Your goal: Going from the top of the listing below to the line that holds "As a result, sketch-object", reproduce each line exactly; no pictures.

Records to use:
*-*-*

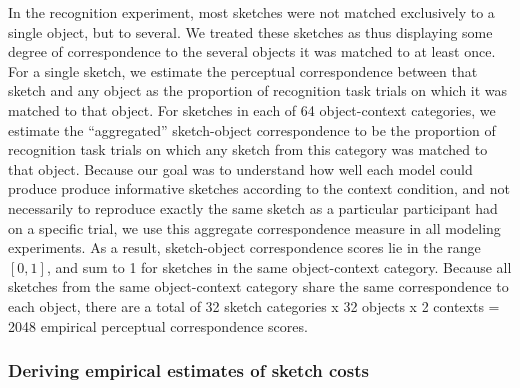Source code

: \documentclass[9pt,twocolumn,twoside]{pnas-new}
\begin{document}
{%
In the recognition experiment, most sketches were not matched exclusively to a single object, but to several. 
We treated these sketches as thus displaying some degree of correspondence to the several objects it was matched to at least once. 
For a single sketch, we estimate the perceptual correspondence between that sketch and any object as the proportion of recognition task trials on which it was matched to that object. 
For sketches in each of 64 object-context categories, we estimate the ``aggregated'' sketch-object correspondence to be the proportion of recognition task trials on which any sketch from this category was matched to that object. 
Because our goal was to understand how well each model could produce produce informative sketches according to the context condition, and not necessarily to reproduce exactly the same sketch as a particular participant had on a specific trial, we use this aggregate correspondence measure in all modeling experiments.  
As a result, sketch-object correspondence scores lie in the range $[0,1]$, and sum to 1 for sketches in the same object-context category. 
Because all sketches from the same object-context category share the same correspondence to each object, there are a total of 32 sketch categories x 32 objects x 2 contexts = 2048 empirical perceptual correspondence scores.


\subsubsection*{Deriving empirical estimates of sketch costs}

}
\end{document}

*-*-*

Output:
Source code

: \documentclass[9pt,twocolumn,twoside]{pnas-new}
\begin{document}
{%
In the recognition experiment, most sketches were not matched exclusively to a single object, but to several. 
We treated these sketches as thus displaying some degree of correspondence to the several objects it was matched to at least once. 
For a single sketch, we estimate the perceptual correspondence between that sketch and any object as the proportion of recognition task trials on which it was matched to that object. 
For sketches in each of 64 object-context categories, we estimate the ``aggregated'' sketch-object correspondence to be the proportion of recognition task trials on which any sketch from this category was matched to that object. 
Because our goal was to understand how well each model could produce produce informative sketches according to the context condition, and not necessarily to reproduce exactly the same sketch as a particular participant had on a specific trial, we use this aggregate correspondence measure in all modeling experiments.  
As a result, sketch-object correspondence scores lie in the range $[0,1]$, and sum to 1 for sketches in the same object-context category. 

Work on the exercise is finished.